In my current graduate AI Class (Gatech CS 6601) we had to perform two mini research projects.
The actual course structure is very nice and refreshing. You read the Textbook [1] chapter by chapter at
home and do some of the homework from the book. The actual lecture covers state of the art in AI
and you are required to perform three research projects (Proposal + Implementation + Evaluation +
Paper) in a bi weekly cycle.
In the first I evaluated how to find influential users in a Twitter network and in the second we predicted how a group of people likes a dish using a bayes net. I thought both are worth a blog post.
The first I performed as a team with Patrick Mize.
Reach for Friends
Our goal in the project was to identify influential users in a social graph. A social graph represents friendships between users. Each node
in such a graph is an individual and each edge represents a
friendship between two people. In order to generate a social graph, we used the Twitter
api and extracted 1000 nodes and stored them in a database.
The database holds two tables, one for users (with their
Twitter id and name) and one for friendships (mapping a
user to another user). We “crawled” the Twitter
network by recursively searching the friends of a user. In
order to control the growth of the tree we restricted the depth
of the search to 5 and the breadth of the tree to 4. So in the
end we estimated the total number of nodes to be at most 4096 nodes. Because some users had less then 4 friends and because we did not continued searching duplicate users we collected 1600 nodes in the end. Our method for influence
is reach of a node / user. Reach computes as follows: For
a node all the shortest paths that go through
it, the shorter of the halves divided by that
node is inserted in a set. The largest distance
in that set is the reach of that node. (see Figure 1)
In the upper graph the reach for v is on the shortest path between s and g. |
we use a landmark based heuristic to search faster. The landmarks for our heuristics are N distinct nodes from our social graph which show more then 4 connections each. From those N nodes we computed the shortest path to all other nodes in the graph using uniform cost search (Dijkstra’s algorithm). Once we computed the landmarks we can speed up future searches using landmarks as a heuristic [2]. The landmark heuristic is the distance from the current node to the landmark minus the distance from the landmark to the goal node. These distances can be looked up in the table we built while computing the landmarks. Since we want to get as close as possible to the actual distance we take the maximum landmark distance as the value of the heuristic function.

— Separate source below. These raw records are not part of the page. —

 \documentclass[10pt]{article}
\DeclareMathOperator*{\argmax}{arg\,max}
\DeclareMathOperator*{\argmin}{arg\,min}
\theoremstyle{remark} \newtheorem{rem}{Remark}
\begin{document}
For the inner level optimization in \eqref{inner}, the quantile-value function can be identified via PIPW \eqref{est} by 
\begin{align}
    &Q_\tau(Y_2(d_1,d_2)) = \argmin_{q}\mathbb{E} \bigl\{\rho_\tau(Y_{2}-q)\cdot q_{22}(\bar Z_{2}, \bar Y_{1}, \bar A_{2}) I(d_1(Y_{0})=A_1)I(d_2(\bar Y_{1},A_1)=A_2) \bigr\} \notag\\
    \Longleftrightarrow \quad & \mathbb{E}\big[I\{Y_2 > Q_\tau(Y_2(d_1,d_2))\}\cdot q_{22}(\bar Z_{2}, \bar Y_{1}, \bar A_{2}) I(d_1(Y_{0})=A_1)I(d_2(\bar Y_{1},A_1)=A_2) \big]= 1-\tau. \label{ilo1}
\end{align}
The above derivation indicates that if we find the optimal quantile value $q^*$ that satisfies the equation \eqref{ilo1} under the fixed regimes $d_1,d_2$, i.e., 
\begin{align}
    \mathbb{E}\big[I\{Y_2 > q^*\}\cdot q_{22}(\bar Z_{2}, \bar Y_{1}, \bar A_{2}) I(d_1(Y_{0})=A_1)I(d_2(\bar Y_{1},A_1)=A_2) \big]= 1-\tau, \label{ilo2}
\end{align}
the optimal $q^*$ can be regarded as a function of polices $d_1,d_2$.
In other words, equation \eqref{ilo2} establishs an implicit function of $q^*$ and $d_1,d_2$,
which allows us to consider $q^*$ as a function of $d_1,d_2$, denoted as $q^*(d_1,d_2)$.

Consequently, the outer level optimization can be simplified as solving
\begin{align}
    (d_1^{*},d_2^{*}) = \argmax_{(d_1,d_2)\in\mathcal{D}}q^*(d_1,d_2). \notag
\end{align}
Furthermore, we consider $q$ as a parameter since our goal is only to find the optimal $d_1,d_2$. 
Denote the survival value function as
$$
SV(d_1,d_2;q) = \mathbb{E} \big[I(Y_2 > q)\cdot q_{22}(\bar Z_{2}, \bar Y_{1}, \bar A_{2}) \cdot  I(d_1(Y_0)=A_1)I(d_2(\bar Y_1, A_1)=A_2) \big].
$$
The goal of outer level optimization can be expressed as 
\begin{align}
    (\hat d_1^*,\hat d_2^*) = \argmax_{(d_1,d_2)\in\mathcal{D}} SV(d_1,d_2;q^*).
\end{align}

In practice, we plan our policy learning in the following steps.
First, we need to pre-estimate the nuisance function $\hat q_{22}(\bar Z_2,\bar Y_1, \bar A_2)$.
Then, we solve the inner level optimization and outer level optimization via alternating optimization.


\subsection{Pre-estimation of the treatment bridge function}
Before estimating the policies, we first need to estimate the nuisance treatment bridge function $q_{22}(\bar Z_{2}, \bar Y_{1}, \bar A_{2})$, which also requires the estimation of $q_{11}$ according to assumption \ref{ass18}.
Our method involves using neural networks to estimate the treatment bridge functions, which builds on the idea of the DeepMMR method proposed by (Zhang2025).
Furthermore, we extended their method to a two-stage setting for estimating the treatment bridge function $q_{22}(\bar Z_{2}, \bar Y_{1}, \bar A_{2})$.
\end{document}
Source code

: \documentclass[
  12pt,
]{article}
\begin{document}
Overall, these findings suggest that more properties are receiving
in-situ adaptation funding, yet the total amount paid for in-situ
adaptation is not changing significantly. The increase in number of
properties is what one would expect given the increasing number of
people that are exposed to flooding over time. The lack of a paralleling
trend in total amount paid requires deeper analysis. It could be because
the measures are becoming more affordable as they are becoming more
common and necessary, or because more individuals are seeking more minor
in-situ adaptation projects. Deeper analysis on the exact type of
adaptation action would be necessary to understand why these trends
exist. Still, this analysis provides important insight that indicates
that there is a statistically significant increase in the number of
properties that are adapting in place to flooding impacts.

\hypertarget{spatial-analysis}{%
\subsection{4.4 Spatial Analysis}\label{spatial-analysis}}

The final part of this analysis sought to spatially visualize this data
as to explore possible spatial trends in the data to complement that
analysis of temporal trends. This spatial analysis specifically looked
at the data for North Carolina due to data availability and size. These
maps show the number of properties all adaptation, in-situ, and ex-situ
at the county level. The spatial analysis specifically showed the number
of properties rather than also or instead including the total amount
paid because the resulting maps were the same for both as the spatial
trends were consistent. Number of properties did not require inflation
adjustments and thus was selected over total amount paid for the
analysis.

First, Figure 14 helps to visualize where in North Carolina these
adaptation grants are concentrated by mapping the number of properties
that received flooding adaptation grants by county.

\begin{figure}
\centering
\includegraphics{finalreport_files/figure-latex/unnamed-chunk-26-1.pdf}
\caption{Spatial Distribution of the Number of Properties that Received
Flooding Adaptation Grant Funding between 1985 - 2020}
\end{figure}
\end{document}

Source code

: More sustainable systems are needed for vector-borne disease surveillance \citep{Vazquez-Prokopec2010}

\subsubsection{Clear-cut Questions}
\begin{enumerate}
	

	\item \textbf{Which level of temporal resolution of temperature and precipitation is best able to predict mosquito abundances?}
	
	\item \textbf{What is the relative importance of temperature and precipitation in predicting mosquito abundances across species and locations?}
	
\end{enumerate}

h(x, y) = max_i ( dist(x, landmark_i)−dist(landmark_i, y) )
In the end we calculated the influence of some persons in my net and took the one showing the
highest reach. We ended with 3 of my professors, which makes sens, however over a few friends
we found that I am friend with Obama and he got scored lesser then the professors. The explanation
for this puzzling result is that the network was gathered starting from me. So the network is a local one centered around me.
In the second project Woody Folsom and me explored peoples preferences towards food.
A Baysian Approach to Collaborative Dish Selection
Baysian Catering: A use case. Imagine, you run
a catering service and have to plan an event with a
customer. You can create a variaty of dishes and now
you want to discuss with your clients which one to
serve. In order to get a better idea of which preferences and needs you clients will have, you let them
fill out a survey in advance, where they rate a small
amount of your dishes on a scale from 1 − 10 and
inform you about hard constraints like allergies, religious constraints or vegetarians. You then use those
results in order to predict the ratings for the rest of
your dishes and present the clients the top k results.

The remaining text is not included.